III/ GLOBAL IMPLICATIONS.
1. Personality.
- Do frameworks like the Big Five Model transfer across culture?
+ Yes, but the frequency of type in the culture may vary.
+ Better in individualistic than in the collectivist culture.
2. Values.
- Values differ across culture.
- Geert Hofstede’s Framework for accessing culture – 5 value dimensions:
2.1. Power distance.
- Describes the degree to which people in a country accept that power in institutions and organizations is
distributed unequally.
+ High distance: Extremely unequal power distribution between those with status/wealth and those
without status/wealth.
+ Low distance: Relatively equal power between those with status/wealth and those without
status/wealth.
2.2. Individualism versus Collectivism.
- Individualism is the degree to which people prefer to act as individuals rather than as members of groups
and believe in individual rights above all else.
- Collectivism emphasizes a tight social framework in which people expect others in groups of which they
are a part to look after them and protect them.
2.3. Masculinity versus Femininity.
- Masculinity is the extent to which the society values work roles of achievement, power, and control, and
where assertiveness and materialism are also valued.
- Femininity is the extent to which there is little differentiation between roles for men and women; and
treats women as the equals of men in all respects.
2.4. Uncertainty avoidance.
- Describe the degree to which people in a country prefer structured over unstructured situation.
+ High avoidance: People have an increased level of anxiety about uncertainty and ambiguity and use
laws and controls to reduce uncertainty.
+ Low avoidance: People are more accepting of ambiguity, are less rule oriented, take more risks, and
more readily accept change.
2.5. Long-term versus Short-term orientation.
- Long-term orientation: People look to the future and value thrift, persistence, and tradition.
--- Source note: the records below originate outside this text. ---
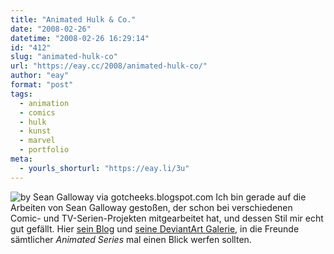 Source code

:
 ```yaml
---
title: "Animated Hulk & Co."
date: "2008-02-26"
datetime: "2008-02-26 16:29:14"
id: "412"
slug: "animated-hulk-co"
url: "https://eay.cc/2008/animated-hulk-co/"
author: "eay"
format: "post"
tags:
  - animation
  - comics
  - hulk
  - kunst
  - marvel
  - portfolio
meta:
  - yourls_shorturl: "https://eay.li/3u"
---
```


![](/uploads/2008/cheekshulk.gif "by Sean Galloway via gotcheeks.blogspot.com") Ich bin gerade auf die Arbeiten von Sean Galloway gestoßen, der schon bei verschiedenen Comic- und TV-Serien-Projekten mitgearbeitet hat, und dessen Stil mir echt gut gefällt. Hier [sein Blog](http://gotcheeks.blogspot.com/) und [seine DeviantArt Galerie](http://cheeks-74.deviantart.com/gallery/), in die Freunde sämtlicher _Animated Series_ mal einen Blick werfen sollten.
- Short-term orientation: People value the here and now; they accept change more readily and do not see
commitments as impediments to change.
3. An Assessment of the Hofstede’s Framework.
- There are regional differences within countries.
- The original data is old and based on only one company.
- Hofstede had to make many judgement calls while doing the research.
- Some results do not match what is believed to be true about given countries.
- Despite these problems, it remains a very popular framework.
4. The GLOBE framework for Accessing culture.
- Begun in 1993, the Global Leadership and Organizational Behavior Effectiveness (GLOBE) research
program is an ongoing cross-cultural investigation of leadership and national culture.
- It identified nine dimensions on which national cultures differ.
- Similar to Hofstede’s Framework with these additional dimensions:
+ Human orientation: the degree to which a society rewards individuals for being altruistic, generous,
and kind to others.
+ Performance orientation: the degree to which a society encourages and rewards group members for
performance improvement and excellence.
IV/ SUMMARY AND IMPLICATIONS FOR MANAGERS.
1. Personality.
- Screen for the Big Five traits conscientiousness.
- Take into account the situational factors as well.
- MBTI can help with training and development.
2. Values.
- Often underlie and explain attitudes, behaviors, and perceptions.
- Employees’ performance and satisfaction are likely to be higher if their values fit well with the
organization.
- Managers are more likely to appreciate, evaluate positively, and allocate rewards to employees who fit in,
and employees are more likely to be satisfied if they perceive they do fit in.